In 1810 a home was built on Edisto Island that became the prototype for all other grand estates in the area.

The Federal-style home features two-and-a-half stories set upon a raised basement. The gabled roof has dormer windows with views of the vast marshland the surround the entirety of the plantation. Two guest houses, a home for the caretaker, various sheds for equipment, two docks, a tea house, and various greenhouses also make up the 350-acre estate.

When the home was built, it belonged to William Seabrook. He was a planter who made an incredible fortune off of Sea Island cotton. He’s credited with being one of the first planters to make use of the nutrient-rich mud found in the marsh to help fertilize the soil of his crops.

Seabrook is also responsible for starting a steamboat line that ran from Edisto to Charleston. Steamboat Landing road, which still exists to this day, provided access to the dock where Edistonians would wait for the ferry.

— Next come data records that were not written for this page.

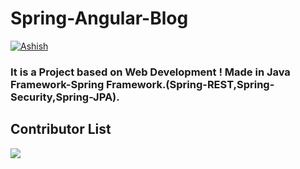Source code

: # Spring-Angular-Blog

[![Ashish](https://img.shields.io/badge/Maintained%20By-%20Ashish-brightgreen)](https://github.com/ashish-devv/Spring-Angular-Blog)

### It is a Project based on Web Development ! Made in Java Framework-Spring Framework.(Spring-REST,Spring-Security,Spring-JPA).

## Contributor List

<a href="https://github.com/ashish-devv/Spring-Angular-Blog/graphs/contributors">
  <img src="https://contributors-img.web.app/image?repo=ashish-devv/Spring-Angular-Blog" />
</a>

 
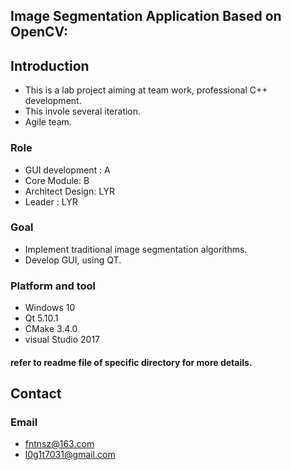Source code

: ## Image Segmentation Application Based on OpenCV: 

## Introduction

* This is a lab project aiming at team work, professional C++ development. 
* This invole several iteration. 
* Agile team. 

### Role

* GUI development : A
* Core Module: B
* Architect Design: LYR
* Leader : LYR 

### Goal
* Implement traditional image segmentation algorithms. 
* Develop GUI, using QT. 

### Platform and tool 

* Windows 10 
* Qt 5.10.1
* CMake 3.4.0  
* visual Studio 2017

#### refer to readme file of specific directory for more details.

## Contact

### Email 
* fntnsz@163.com
* l0g1t7031@gmail.com
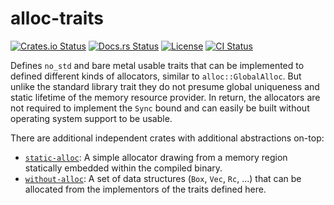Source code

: # alloc-traits

[![Crates.io Status](https://img.shields.io/crates/v/alloc-traits.svg)](https://crates.io/crates/alloc-traits)
[![Docs.rs Status](https://docs.rs/alloc-traits/badge.svg)](https://docs.rs/alloc-traits/)
[![License](https://img.shields.io/badge/license-Zlib-blue.svg)](https://raw.githubusercontent.com/HeroicKatora/static-alloc/master/LICENSE.ZLIB)
[![CI Status](https://api.cirrus-ci.com/github/HeroicKatora/static-alloc.svg)](https://cirrus-ci.com/github/HeroicKatora/static-alloc)

Defines `no_std` and bare metal usable traits that can be implemented to
defined different kinds of allocators, similar to `alloc::GlobalAlloc`. But
unlike the standard library trait they do not presume global uniqueness and
static lifetime of the memory resource provider. In return, the allocators are
not required to implement the `Sync` bound and can easily be built without
operating system support to be usable.

There are additional independent crates with additional abstractions on-top:
* [`static-alloc`]: A simple allocator drawing from a memory region statically
  embedded within the compiled binary.
* [`without-alloc`]: A set of data structures (`Box`, `Vec`, `Rc`, ...) that can
  be allocated from the implementors of the traits defined here.

[`static-alloc`]: https://crates.io/crates/static-alloc
[`without-alloc`]: https://crates.io/crates/without-alloc
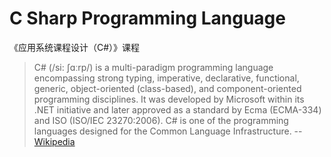 # C Sharp Programming Language

《应用系统课程设计（C#）》课程

> C# (/si: ʃɑːrp/) is a multi-paradigm programming language encompassing strong typing, imperative, declarative, functional, generic, object-oriented (class-based), and component-oriented programming disciplines. It was developed by Microsoft within its .NET initiative and later approved as a standard by Ecma (ECMA-334) and ISO (ISO/IEC 23270:2006). C# is one of the programming languages designed for the Common Language Infrastructure. -- [Wikipedia](https://en.wikipedia.org/wiki/C_Sharp_(programming_language))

In fact, if you pay a visit to Steamboat Landing, the plantation it is named for can be seen off in the distance.

You may also recognize the name from nearby Seabrook Island, property he once owned.

As for the plantation, throughout the years, the home changed ownership several times. During the period after the Civil War, the home was abandoned by its owners, and taken over by members of the Union Army who were using the home as staff headquarter and provost.

Once the Civil War ended, the house provided a place of refuge for freed slaves.

Over time, the home has been renovated various times to keep up with modern advancements and trends, but maintains an elegance befitting of its past.

Now, more than 200 years later, visitors and locals alike are encouraged to help preserve Seabrook Plantation and other ongoing preservation projects at the fourth annual gala and auction sponsored by the Edisto Museum from 6-9 p.m. April 5 at the plantation, located at 7311 Jenkins Hill Road.

The event features drinks, hors d’oeuvres, and a silent and live auction. Items available to bid on during the auction can be seen under the special events section of the museum’s website edistomuseum.org. Reservations are $75 and can be made online. Reservations are limited, so be sure to get a ticket before they’re all sold out.

If you can’t make the event, take a drive out to Steamboat Landing, and envision what the area looked like 200 years ago when the Seabrooks called Edisto home.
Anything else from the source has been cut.